China tells the U.S. it will never compromise on Taiwan

HONG KONG — China said it would “never compromise” on its claims of sovereignty over Taiwan as the U.S. and China concluded two days of military talks in Washington, part of an effort to restore communication between the two countries’ militaries. 

The talks were held days before Taiwan, a self-ruling island democracy, holds a presidential election that will shape its relationship with China, as well as ties between China and the U.S., Taiwan’s most important international backer.

China’s stated ambition to “reunify” with Taiwan, by force if necessary, is among the most sensitive issues between the U.S. and China, whose relationship has in recent years fallen to its lowest point in decades.

China said it would “not make any concession or compromise on the Taiwan question and demanded that the U.S. side abide by the one-China principle, honor relevant commitments, stop arming Taiwan, and not support Taiwan independence,” according to a readout published by the Chinese Defense Ministry on Wednesday.

The 17th round of the U.S.-China Defense Policy Coordination Talks was held Monday and Tuesday for the first time since 2021. They were led by Michael Chase, deputy assistant secretary of defense for China, Taiwan and Mongolia, and Maj. Gen. Song Yanchao, deputy director of China’s Central Military Commission Office for International Military Cooperation.

According to a Pentagon readout, Chase “highlighted the importance of maintaining open lines of military-to-military communication in order to prevent competition from veering into conflict.”

He also reiterated Washington’s commitment to its long-standing “One China” policy, under which the U.S. recognizes Beijing as the sole legitimate government of China but maintains unofficial relations with Taipei.

China Taiwan Tensions
A Chinese soldier during combat exercises in the waters around Taiwan in August 2022.Xinhua News Agency / via Getty Images file

China said it was willing to develop a “healthy and stable” military relationship “on the basis of equality and respect.” It urged the U.S. to reduce its military presence and “provocation” in the South China Sea, a strategically important waterway that China claims virtually in its entirety, and to “stop supporting provocative actions” by certain countries, without identifying them.

The Pentagon said Chase “underscored the importance of respect for high seas freedom of navigation” in the face of continued Chinese “harassment” of Philippine vessels operating lawfully in the South China Sea.

President Joe Biden and Chinese Xi Jinping agreed to resume military ties at a meeting in San Francisco in November, their first meeting in a year. China had cut off military communications in 2022 after then-House Speaker Nancy Pelosi, D-Calif., visited Taiwan over its objections.

China has since increased its military activities in the Taiwan Strait, sending warplanes and naval vessels toward the island almost daily.

The talks at the Pentagon this week follow a video call last month between Gen.

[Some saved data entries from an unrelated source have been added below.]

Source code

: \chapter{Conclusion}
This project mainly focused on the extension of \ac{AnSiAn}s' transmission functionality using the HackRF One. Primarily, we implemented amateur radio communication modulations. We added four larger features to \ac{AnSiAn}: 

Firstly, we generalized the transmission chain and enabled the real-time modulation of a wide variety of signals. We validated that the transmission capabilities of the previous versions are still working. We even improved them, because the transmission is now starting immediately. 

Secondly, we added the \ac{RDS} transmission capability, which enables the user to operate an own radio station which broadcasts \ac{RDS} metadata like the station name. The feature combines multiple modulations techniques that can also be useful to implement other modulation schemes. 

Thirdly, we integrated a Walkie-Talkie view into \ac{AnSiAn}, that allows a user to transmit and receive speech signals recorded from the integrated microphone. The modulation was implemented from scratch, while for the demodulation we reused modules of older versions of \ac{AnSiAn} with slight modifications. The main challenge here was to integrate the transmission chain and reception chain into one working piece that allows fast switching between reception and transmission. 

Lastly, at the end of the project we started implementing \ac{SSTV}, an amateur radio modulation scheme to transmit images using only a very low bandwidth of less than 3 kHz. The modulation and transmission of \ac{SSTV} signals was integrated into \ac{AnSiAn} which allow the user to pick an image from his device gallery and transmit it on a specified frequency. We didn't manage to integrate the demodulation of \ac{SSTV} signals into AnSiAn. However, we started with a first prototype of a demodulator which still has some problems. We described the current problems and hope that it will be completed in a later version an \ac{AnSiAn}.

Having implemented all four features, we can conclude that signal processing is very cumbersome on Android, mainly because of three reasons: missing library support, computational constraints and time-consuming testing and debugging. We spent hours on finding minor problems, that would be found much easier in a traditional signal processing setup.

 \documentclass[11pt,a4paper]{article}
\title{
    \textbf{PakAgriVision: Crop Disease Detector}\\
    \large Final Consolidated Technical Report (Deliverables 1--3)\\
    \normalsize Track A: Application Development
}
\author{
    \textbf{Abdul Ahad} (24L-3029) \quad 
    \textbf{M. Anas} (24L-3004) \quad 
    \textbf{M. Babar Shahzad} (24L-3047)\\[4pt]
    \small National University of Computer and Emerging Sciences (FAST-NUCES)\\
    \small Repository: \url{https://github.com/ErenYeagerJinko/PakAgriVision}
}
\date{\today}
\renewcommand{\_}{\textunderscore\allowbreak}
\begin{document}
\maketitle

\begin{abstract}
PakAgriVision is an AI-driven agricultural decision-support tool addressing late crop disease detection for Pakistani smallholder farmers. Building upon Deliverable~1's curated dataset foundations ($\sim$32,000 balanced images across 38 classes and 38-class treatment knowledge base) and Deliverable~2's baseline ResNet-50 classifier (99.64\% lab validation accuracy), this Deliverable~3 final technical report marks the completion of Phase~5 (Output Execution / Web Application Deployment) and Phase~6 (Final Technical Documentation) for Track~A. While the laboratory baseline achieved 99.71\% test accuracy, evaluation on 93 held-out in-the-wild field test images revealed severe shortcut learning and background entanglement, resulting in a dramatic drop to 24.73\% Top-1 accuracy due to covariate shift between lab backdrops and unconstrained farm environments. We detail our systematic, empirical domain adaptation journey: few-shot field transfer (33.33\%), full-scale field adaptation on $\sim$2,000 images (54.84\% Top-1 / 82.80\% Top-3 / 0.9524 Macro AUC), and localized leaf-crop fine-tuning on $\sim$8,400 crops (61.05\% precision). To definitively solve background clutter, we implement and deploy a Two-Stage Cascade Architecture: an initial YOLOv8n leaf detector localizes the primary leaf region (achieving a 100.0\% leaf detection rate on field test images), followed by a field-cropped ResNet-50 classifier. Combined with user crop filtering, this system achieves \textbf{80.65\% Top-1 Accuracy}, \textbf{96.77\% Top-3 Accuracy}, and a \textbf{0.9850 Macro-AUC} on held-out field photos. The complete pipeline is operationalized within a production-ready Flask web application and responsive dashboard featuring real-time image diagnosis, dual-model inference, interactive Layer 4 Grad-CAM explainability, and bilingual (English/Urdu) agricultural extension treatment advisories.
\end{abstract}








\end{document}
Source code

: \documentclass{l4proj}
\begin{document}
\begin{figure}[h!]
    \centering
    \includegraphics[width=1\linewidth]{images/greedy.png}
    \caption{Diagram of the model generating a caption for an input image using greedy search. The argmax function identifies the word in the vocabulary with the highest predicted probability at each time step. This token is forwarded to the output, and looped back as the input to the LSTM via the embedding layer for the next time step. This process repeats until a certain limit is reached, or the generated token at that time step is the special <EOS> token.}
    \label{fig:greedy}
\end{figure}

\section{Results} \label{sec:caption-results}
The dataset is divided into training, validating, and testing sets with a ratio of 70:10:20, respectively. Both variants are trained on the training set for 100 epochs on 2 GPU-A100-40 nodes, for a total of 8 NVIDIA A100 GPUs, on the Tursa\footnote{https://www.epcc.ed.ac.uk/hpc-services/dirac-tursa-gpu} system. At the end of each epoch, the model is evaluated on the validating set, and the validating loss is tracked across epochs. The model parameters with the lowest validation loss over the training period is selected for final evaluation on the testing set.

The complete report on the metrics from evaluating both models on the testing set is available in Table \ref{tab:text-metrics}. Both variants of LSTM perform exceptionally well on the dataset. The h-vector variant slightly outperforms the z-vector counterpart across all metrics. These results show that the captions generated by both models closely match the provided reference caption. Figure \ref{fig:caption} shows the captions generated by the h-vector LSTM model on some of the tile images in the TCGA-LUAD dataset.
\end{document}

Charles Q. Brown Jr., chairman of the Joint Chiefs of Staff, and his Chinese counterpart, Gen. Liu Zhenli, the first high-level conversation between the two militaries in more than a year.

Taiwan, which rejects Beijing’s sovereignty claims, is on heightened alert ahead of its election Saturday. Government officials have accused China of attempting to influence voters through its military and other activities in the Taiwan Strait, including a series of balloons that have been spotted around the island since last month.

On Tuesday, the Taiwanese Defense Ministry issued an air raid alert saying China had launched a satellite and urging residents to be cautious. It later apologized for mistranslating the word “satellite” as “missile” in the English-language version of the alert and said the satellite had passed over the island without incident.

China has accused Taiwan’s governing Democratic Progressive Party of “hyping up the threat from the mainland” ahead of the election to gain voter support. Similarly, Taiwan’s main opposition party, the Kuomintang, said the government issued the alert Tuesday for political gain, which the Defense Ministry denied.

The satellite, named Einstein Probe, will be used to monitor “fleeting phenomena” in space, including the merging of black holes, the Chinese Academy of Sciences said in a post on Weibo, a Chinese social media platform.